Activity: Two lines mark the range in the entries below: the one holding "Alice Smith,alice.smith@gmail.com" and the one holding "Authentication errors?". Set down those two and all lines between them, exactly.
Start of Block
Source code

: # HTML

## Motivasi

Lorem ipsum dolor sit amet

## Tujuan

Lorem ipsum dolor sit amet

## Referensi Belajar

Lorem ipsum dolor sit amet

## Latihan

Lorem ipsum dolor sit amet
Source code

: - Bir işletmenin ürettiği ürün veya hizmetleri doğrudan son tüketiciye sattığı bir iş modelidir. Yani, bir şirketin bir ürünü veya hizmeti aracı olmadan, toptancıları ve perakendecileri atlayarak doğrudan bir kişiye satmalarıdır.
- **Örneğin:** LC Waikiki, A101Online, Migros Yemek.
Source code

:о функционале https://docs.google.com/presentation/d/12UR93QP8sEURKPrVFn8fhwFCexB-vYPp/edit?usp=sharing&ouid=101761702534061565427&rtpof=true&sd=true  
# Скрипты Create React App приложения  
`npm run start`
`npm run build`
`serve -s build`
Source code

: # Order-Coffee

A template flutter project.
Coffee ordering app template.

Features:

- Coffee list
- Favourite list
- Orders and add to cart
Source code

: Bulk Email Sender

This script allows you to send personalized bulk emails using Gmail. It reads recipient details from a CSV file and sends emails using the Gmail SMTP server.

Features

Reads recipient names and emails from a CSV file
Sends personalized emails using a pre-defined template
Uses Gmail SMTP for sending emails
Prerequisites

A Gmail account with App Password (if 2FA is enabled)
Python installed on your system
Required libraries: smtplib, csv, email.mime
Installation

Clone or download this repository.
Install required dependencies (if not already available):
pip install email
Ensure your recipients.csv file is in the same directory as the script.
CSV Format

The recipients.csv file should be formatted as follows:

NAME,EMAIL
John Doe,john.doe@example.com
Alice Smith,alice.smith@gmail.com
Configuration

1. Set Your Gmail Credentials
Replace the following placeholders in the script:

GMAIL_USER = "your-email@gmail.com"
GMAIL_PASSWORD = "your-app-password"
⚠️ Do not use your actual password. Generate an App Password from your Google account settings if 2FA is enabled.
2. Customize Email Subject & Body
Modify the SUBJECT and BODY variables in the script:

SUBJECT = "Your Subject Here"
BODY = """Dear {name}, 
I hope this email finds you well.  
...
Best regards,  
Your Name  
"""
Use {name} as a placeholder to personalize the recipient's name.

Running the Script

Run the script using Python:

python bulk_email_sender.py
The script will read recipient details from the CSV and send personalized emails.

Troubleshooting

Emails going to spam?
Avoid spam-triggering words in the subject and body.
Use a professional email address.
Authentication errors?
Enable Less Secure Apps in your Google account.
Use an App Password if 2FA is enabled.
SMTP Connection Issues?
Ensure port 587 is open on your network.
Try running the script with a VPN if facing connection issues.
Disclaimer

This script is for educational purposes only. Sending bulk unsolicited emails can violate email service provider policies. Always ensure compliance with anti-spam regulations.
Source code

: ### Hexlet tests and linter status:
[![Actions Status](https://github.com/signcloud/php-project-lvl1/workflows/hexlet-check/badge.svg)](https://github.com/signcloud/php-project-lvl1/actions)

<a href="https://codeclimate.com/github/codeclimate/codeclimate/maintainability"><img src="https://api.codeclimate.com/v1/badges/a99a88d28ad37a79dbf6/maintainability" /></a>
End of Block
Result of this exercise:
Alice Smith,alice.smith@gmail.com
Configuration

1. Set Your Gmail Credentials
Replace the following placeholders in the script:

GMAIL_USER = "your-email@gmail.com"
GMAIL_PASSWORD = "your-app-password"
⚠️ Do not use your actual password. Generate an App Password from your Google account settings if 2FA is enabled.
2. Customize Email Subject & Body
Modify the SUBJECT and BODY variables in the script:

SUBJECT = "Your Subject Here"
BODY = """Dear {name}, 
I hope this email finds you well.  
...
Best regards,  
Your Name  
"""
Use {name} as a placeholder to personalize the recipient's name.

Running the Script

Run the script using Python:

python bulk_email_sender.py
The script will read recipient details from the CSV and send personalized emails.

Troubleshooting

Emails going to spam?
Avoid spam-triggering words in the subject and body.
Use a professional email address.
Authentication errors?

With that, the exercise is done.